Because the oil price rose rapidly and the wider commodities market followed suit, inflation rose to its highest level for many years. Following a protracted boom, property prices have been savaged. Only interest rates have remained comparatively benign.
Protecting or insulating yourself or your company against financial risks is known as “hedging.” Most businesses use a transaction-driven approach. The generic name often used by bankers for these hedging instruments is “treasury products.”
Bankers can provide a derivative-based hedge to reduce or neutralize an interest rate, inflation, or commodity price risk. A derivative is a financial instrument whose value changes in relation to an underlying variable such as interest rates, commodity prices, or house prices.
Price increases and currency fluctuations, as well as interest rate movements, can be hedged. The most common source of long-term capital, fixed by nature, is retained profits. A mismatch between, say, fixed-rate assets and variable-rate liabilities may cause you to want to hedge or renegotiate more fixed-rate liabilities to produce a better match and more overall certainty, with, by definition, lower overall risk.

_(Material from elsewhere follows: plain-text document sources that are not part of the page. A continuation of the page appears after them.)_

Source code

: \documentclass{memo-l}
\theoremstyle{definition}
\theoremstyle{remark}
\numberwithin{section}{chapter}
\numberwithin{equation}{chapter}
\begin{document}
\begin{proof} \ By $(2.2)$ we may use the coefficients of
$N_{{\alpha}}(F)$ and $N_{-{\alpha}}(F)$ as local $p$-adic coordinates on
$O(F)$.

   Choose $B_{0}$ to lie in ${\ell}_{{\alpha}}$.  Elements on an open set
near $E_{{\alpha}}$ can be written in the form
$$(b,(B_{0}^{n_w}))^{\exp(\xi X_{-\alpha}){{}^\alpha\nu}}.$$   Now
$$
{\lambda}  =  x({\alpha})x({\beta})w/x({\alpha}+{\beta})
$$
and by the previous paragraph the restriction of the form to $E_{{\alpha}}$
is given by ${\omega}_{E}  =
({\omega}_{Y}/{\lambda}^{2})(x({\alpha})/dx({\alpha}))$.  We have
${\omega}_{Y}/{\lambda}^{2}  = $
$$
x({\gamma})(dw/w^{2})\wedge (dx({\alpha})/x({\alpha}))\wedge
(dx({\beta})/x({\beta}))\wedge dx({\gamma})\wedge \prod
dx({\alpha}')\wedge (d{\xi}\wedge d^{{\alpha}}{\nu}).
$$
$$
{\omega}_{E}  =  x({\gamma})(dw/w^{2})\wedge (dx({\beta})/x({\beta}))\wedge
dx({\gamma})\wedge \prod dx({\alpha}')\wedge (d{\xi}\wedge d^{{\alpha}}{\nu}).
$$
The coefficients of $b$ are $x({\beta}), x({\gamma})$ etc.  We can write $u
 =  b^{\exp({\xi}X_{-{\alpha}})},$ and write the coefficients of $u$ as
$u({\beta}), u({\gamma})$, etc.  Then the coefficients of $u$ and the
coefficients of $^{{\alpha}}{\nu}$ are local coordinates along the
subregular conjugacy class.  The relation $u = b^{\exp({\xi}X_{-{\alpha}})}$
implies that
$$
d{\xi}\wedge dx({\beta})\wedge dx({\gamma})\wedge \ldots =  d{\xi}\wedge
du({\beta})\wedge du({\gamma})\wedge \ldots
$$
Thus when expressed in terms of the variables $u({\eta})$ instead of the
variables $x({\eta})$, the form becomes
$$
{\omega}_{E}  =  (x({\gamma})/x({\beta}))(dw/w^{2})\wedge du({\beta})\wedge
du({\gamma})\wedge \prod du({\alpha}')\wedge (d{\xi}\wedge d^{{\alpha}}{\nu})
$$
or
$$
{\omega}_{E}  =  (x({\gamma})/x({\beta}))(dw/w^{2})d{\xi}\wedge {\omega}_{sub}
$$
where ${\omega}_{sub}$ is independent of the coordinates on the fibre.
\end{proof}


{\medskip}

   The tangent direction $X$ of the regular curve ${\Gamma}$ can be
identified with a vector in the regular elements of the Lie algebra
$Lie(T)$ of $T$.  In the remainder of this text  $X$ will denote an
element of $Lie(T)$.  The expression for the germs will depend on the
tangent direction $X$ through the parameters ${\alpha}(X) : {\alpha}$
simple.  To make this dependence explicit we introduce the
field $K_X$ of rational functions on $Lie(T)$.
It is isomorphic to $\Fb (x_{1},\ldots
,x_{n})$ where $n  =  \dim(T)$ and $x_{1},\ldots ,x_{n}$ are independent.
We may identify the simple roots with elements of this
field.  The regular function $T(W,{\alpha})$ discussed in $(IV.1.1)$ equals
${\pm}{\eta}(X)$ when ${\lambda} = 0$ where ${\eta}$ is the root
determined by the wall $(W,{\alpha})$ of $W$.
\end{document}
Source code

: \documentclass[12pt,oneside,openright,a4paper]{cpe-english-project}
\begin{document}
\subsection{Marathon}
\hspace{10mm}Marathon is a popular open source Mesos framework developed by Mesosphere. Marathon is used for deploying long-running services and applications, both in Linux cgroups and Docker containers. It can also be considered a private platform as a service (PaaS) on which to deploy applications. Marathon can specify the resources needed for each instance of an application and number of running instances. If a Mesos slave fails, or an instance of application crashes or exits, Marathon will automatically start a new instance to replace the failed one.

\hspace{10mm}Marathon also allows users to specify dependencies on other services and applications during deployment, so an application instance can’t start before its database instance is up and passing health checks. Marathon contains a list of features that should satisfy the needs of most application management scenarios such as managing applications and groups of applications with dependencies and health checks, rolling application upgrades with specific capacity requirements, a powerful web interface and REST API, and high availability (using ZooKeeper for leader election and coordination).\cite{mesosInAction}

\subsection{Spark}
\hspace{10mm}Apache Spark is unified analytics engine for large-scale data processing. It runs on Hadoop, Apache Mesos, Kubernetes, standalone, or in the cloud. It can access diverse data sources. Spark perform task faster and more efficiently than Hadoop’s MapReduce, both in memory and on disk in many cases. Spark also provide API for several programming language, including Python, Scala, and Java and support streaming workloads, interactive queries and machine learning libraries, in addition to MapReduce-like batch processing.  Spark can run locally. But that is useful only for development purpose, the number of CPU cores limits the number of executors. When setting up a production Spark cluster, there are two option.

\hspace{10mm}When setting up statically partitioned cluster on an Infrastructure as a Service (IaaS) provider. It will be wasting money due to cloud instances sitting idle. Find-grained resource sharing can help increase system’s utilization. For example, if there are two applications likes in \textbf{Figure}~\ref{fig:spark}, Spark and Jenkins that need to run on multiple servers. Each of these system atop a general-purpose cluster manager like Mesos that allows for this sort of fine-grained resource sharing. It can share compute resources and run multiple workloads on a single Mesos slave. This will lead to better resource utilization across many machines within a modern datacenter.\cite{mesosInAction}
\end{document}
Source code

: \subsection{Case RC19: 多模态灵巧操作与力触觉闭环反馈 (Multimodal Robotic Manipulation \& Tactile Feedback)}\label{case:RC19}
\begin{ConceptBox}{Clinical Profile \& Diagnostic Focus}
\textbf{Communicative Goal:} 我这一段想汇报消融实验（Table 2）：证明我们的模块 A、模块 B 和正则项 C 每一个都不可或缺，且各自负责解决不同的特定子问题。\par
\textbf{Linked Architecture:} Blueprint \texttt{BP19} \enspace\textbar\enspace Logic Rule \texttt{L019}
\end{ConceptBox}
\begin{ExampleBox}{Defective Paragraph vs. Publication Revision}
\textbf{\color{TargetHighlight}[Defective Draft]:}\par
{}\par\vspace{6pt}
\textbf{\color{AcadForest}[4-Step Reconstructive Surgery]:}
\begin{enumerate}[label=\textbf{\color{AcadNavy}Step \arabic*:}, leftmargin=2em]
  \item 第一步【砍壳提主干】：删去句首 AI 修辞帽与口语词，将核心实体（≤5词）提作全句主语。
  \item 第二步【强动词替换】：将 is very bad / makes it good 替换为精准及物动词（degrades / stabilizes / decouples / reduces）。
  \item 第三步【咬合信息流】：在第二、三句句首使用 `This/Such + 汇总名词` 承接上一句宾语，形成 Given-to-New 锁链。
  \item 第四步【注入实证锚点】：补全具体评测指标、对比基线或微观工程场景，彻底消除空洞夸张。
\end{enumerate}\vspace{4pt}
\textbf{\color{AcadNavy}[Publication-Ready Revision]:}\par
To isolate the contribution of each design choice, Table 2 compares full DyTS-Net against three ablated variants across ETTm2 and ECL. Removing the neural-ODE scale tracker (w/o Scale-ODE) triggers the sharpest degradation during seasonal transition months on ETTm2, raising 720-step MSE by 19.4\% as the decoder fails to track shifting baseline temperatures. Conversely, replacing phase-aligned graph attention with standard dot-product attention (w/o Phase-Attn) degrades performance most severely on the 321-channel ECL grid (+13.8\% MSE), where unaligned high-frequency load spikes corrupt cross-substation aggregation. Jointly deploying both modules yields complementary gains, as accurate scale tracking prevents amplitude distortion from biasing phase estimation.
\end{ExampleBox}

We are living in some of the most volatile times in the history of the global financial markets. One of the reasons is exactly because they have become truly global. As banks seek to restore profitability, they may increase their offering of “treasury products” to customers. This article argues that these should be considered only in the context of a total balance sheet approach rather than transaction by transaction.
Managing Increased Financial Risk
We have seen a period in which the oil price rose to $147 a barrel and then fell back dramatically. The wider commodities market followed suit. Inflation rose to its highest level for many years before easing back. Property prices have been savaged, following a protracted boom. Only interest rates have remained relatively benign compared to the extremes of the past.
Volatility has been traded as a market index for many years, but in 2008 alone it hit several spikes. It has become a fact of life. Markets are now driven mainly by fear—fear of being caught out when prices fall or fear of not being in the market as prices rise. Add to that the power of short sellers and you have a scary scenario for borrowers and investors, whether individuals or corporate.
Protecting or insulating yourself or your company against financial risks is known as “hedging.” The principle of hedging is easily understood—it’s like an insurance premium. In practice, the instruments generally used are known as “derivatives.” These are poorly understood and, given the recent financial mess, probably viewed with fear or trepidation.
This article attempts two things: first, to put forward a more objective approach for companies wishing to improve their financial efficiency at a managed level of risk; and second, to demystify financial risk, making it a more approachable topic for the average manager or director.